AIG retreat opens Asia to its rivals

Write: Faiga [2011-05-20]

NEW YORK - American International Group Inc (AIG), whose history in insurance spans 90 years from a Shanghai start-up to the biggest US bailout, is swapping its roots in Asia for cash as rivals seek to expand beyond shrinking markets.

AIG's planned $35.5 billion sale of Hong Kong-based AIA Group Ltd to the UK's Prudential Plc, announced this week, comes as the firm negotiates with MetLife Inc on the disposal of its No 2 overseas life insurer. The divestment of smaller units may follow, drawing interest from rivals seeking Asian growth like Prudential Financial Inc of the US and Axa SA and Allianz SE, said Randy Binner, an analyst with FBR Capital Markets.

"The Asian market is higher growth, and I think that's very much reflected in the price that they're paying for this property," Douglas Meyer, a Fitch insurance analyst, said of London-based Prudential's AIA deal.

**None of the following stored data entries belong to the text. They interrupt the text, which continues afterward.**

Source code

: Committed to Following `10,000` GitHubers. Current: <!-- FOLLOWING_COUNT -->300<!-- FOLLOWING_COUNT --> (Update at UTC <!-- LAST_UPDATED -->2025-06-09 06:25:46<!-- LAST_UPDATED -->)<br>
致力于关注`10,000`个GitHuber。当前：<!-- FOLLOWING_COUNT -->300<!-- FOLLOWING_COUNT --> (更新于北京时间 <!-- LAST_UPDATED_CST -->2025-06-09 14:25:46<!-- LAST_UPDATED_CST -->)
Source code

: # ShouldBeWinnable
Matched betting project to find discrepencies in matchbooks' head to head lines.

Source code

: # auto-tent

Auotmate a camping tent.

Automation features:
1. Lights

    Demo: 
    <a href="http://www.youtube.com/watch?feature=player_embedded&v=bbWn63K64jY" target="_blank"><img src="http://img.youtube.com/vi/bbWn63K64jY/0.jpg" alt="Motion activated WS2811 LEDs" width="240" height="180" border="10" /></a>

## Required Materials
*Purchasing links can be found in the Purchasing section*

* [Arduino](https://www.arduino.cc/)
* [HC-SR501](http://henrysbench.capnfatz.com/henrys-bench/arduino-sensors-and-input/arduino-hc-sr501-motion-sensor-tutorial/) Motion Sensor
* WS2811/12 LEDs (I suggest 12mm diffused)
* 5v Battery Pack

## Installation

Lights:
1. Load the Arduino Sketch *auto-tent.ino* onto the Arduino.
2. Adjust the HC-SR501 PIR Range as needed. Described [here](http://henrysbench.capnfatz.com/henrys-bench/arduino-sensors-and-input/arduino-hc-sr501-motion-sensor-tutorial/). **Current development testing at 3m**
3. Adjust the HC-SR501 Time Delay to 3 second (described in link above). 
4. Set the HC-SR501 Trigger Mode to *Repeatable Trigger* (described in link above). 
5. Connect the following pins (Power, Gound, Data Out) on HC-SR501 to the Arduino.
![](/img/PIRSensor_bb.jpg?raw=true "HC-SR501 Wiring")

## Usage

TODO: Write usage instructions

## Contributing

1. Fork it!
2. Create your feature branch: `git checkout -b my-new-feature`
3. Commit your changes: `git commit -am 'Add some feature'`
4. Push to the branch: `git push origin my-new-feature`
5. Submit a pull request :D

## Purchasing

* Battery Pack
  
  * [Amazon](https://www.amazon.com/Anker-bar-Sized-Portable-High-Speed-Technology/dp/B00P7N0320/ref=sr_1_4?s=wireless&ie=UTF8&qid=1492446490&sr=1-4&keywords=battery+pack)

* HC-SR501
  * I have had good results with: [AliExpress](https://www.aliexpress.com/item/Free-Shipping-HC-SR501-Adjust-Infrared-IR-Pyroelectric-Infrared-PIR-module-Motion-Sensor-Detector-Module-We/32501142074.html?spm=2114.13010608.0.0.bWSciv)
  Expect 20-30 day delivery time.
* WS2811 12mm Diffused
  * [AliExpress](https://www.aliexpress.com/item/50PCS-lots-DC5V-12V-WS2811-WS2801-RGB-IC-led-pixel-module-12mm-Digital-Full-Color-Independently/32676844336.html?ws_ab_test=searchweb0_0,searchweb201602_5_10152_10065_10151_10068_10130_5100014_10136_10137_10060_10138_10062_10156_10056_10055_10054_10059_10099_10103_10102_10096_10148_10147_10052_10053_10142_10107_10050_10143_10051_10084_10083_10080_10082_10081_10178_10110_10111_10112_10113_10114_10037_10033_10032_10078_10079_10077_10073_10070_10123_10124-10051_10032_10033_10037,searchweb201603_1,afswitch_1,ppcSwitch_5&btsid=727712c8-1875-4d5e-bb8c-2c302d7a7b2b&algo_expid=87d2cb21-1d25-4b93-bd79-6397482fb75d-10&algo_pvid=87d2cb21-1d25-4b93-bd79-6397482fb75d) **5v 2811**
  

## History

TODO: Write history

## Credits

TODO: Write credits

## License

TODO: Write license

The AIG units "are fairly unique properties in terms of the scale of their businesses there, and those just don't exist elsewhere."

The US life-insurance market contracted 15 percent last year amid the economic slump, prompting carriers to seek growth elsewhere.

They're trying to tap into rising demand in Asia, where increasing affluence will help drive 40 percent of global life insurance premium growth over five years, according to a 2009 study by McKinsey & Co.

That's a boon to AIG Chief Executive Officer Robert Benmosche as he sells pieces of what was once the world's largest insurer to repay a government rescue. With the AIA deal, he's handing Prudential a franchise ranked first in Hong Kong, Thailand and Singapore, according to Citigroup Inc, an adviser to AIG. By combining AIA with existing operations, Prudential will become the No 8 carrier in China, Citigroup said.

'Strong presence'

AIA has "a very good presence in Hong Kong and Thailand," said Phil Leung, the Shanghai-based head of mergers and acquisitions for Bain & Co in China. "Most importantly, they have a very strong presence in China."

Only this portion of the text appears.